DIRECTIONS FOR THIS TASK:
Return each line of the material below exactly. Begin at the first and end on the line with "## Static Analysis in the CI Pipeline".

AVAILABLE DATA Block Start

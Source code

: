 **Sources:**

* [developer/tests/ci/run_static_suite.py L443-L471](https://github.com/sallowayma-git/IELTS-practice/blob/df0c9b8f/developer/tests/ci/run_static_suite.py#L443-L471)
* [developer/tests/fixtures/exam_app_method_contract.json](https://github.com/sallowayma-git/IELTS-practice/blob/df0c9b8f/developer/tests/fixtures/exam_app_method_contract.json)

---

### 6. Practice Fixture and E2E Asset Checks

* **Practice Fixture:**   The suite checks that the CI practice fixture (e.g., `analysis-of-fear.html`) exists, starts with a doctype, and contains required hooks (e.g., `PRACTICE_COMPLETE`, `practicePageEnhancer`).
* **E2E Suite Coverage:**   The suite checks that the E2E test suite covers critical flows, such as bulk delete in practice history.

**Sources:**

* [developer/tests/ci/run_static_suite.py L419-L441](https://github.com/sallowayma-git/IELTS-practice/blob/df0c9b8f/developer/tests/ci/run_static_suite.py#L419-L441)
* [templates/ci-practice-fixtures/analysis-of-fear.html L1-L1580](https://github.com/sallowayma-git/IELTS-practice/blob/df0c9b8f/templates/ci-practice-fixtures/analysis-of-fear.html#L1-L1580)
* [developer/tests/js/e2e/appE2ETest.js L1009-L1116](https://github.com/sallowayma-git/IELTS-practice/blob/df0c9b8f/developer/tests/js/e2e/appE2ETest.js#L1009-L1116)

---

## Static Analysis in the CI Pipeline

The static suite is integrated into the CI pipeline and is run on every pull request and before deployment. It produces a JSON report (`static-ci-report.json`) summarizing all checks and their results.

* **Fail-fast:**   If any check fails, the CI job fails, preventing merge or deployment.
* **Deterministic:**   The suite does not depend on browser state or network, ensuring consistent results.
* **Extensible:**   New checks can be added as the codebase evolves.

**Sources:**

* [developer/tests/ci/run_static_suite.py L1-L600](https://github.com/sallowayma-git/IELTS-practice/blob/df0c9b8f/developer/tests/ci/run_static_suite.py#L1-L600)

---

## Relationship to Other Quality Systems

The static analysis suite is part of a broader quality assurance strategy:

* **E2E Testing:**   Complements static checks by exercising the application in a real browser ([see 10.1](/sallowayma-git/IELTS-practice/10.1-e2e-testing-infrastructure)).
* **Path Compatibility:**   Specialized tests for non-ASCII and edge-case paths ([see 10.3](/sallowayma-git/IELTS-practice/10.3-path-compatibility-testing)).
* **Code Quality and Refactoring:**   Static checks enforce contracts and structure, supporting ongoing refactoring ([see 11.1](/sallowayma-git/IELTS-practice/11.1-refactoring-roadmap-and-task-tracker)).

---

AVAILABLE DATA Block End

PROBLEM SOLUTION:
Source code

: **Sources:**

* [developer/tests/ci/run_static_suite.py L443-L471](https://github.com/sallowayma-git/IELTS-practice/blob/df0c9b8f/developer/tests/ci/run_static_suite.py#L443-L471)
* [developer/tests/fixtures/exam_app_method_contract.json](https://github.com/sallowayma-git/IELTS-practice/blob/df0c9b8f/developer/tests/fixtures/exam_app_method_contract.json)

---

### 6. Practice Fixture and E2E Asset Checks

* **Practice Fixture:**   The suite checks that the CI practice fixture (e.g., `analysis-of-fear.html`) exists, starts with a doctype, and contains required hooks (e.g., `PRACTICE_COMPLETE`, `practicePageEnhancer`).
* **E2E Suite Coverage:**   The suite checks that the E2E test suite covers critical flows, such as bulk delete in practice history.

**Sources:**

* [developer/tests/ci/run_static_suite.py L419-L441](https://github.com/sallowayma-git/IELTS-practice/blob/df0c9b8f/developer/tests/ci/run_static_suite.py#L419-L441)
* [templates/ci-practice-fixtures/analysis-of-fear.html L1-L1580](https://github.com/sallowayma-git/IELTS-practice/blob/df0c9b8f/templates/ci-practice-fixtures/analysis-of-fear.html#L1-L1580)
* [developer/tests/js/e2e/appE2ETest.js L1009-L1116](https://github.com/sallowayma-git/IELTS-practice/blob/df0c9b8f/developer/tests/js/e2e/appE2ETest.js#L1009-L1116)

---

## Static Analysis in the CI Pipeline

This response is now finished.